Die Vielfalt der Freundschaften gibt ihrer Schlussfolgerung recht. Denn es gibt im Tierreich fast nichts, was es nicht gibt: die Schlange, die mit einem Hamster als Mitbewohner lebt, der Golden Retriever, der sich mit den Koi-Karpfen zusammentut, und eben auch das immer wieder zu erlebende, besondere Band zwischen Haus- und Nutztier, wie bei Kuh Hershey und Katze Rhys.

Gerade solche Verbindungen bringen uns zwangsläufig dazu, darüber nachzudenken, warum wir für die eine Kategorie Tier Kuschelkörbe, Luxusfutter und Spielzeug kaufen, sie wie ein Familienmitglied lieben und halten, während wir die andere Kategorie Tier auf Gitterböden in freudlose Ställe verbannen, um günstiges Fleisch auf dem Teller und frische Milch im Müsli zu haben.

Einen wirklichen Grund für eine solche Unterscheidung kann es in logischer Konsequenz nicht geben.
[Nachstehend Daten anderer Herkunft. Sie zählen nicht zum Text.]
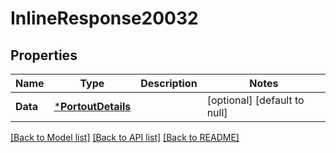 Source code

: # InlineResponse20032

## Properties
Name | Type | Description | Notes
------------ | ------------- | ------------- | -------------
**Data** | [***PortoutDetails**](PortoutDetails.md) |  | [optional] [default to null]

[[Back to Model list]](../README.md#documentation-for-models) [[Back to API list]](../README.md#documentation-for-api-endpoints) [[Back to README]](../README.md)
Und vielleicht wäre es gar nicht so verkehrt, wenn wir uns alle eine große Scheibe Empathie der Vierbeiner abschneiden, die mit ihrem Verhalten zeigen, dass es im Leben um mehr geht als um Fressen und Gefressen-Werden. Und dass Freundschaft keine Frage der Sprache, Rasse oder Herkunft ist, sondern etwas, dass unser Herz berührt und uns glücklich macht.